Your instructions ->
Using the records below, filter out every line that lacks "configured" and copy the rest.
════════════════════
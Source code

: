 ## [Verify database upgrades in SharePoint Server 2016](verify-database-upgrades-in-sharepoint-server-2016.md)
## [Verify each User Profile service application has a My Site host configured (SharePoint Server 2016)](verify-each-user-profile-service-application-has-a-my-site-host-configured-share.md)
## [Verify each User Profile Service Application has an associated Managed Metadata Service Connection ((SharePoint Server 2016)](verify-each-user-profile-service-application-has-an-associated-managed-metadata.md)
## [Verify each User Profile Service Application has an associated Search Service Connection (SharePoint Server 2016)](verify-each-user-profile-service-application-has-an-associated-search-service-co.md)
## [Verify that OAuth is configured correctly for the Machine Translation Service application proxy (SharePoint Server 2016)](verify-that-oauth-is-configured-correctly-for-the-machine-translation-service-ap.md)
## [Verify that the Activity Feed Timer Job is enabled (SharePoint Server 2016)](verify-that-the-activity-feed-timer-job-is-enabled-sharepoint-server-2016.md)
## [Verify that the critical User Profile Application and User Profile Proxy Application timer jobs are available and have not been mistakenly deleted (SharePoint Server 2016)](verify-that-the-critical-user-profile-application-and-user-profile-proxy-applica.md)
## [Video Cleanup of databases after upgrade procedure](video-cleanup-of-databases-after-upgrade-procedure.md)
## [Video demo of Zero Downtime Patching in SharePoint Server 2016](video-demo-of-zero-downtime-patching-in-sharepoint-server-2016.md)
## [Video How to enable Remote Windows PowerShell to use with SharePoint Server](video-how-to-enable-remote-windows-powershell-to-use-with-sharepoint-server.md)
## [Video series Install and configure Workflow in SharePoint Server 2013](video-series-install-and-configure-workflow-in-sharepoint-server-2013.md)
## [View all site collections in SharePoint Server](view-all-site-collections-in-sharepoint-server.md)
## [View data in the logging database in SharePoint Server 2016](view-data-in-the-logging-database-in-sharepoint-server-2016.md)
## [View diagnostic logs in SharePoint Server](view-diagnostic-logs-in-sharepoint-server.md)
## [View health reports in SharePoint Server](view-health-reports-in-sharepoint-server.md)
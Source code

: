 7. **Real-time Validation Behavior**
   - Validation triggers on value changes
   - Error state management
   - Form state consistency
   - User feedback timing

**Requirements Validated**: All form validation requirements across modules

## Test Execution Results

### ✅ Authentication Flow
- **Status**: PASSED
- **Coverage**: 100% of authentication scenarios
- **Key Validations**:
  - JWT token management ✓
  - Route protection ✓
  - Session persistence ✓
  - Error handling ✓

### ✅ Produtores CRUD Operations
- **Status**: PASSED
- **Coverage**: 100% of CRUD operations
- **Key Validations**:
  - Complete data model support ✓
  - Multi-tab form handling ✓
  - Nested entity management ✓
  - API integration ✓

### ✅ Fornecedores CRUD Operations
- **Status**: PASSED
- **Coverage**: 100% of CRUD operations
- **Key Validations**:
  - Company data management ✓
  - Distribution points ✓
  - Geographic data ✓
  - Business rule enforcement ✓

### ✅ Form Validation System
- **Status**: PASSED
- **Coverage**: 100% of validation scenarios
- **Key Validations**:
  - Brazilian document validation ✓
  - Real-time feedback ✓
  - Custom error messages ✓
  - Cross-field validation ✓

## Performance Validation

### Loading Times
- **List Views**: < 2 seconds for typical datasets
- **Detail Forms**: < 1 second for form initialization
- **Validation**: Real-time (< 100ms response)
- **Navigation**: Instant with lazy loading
════════════════════
Task response ->
## [Verify each User Profile service application has a My Site host configured (SharePoint Server 2016)](verify-each-user-profile-service-application-has-a-my-site-host-configured-share.md)
## [Verify that OAuth is configured correctly for the Machine Translation Service application proxy (SharePoint Server 2016)](verify-that-oauth-is-configured-correctly-for-the-machine-translation-service-ap.md)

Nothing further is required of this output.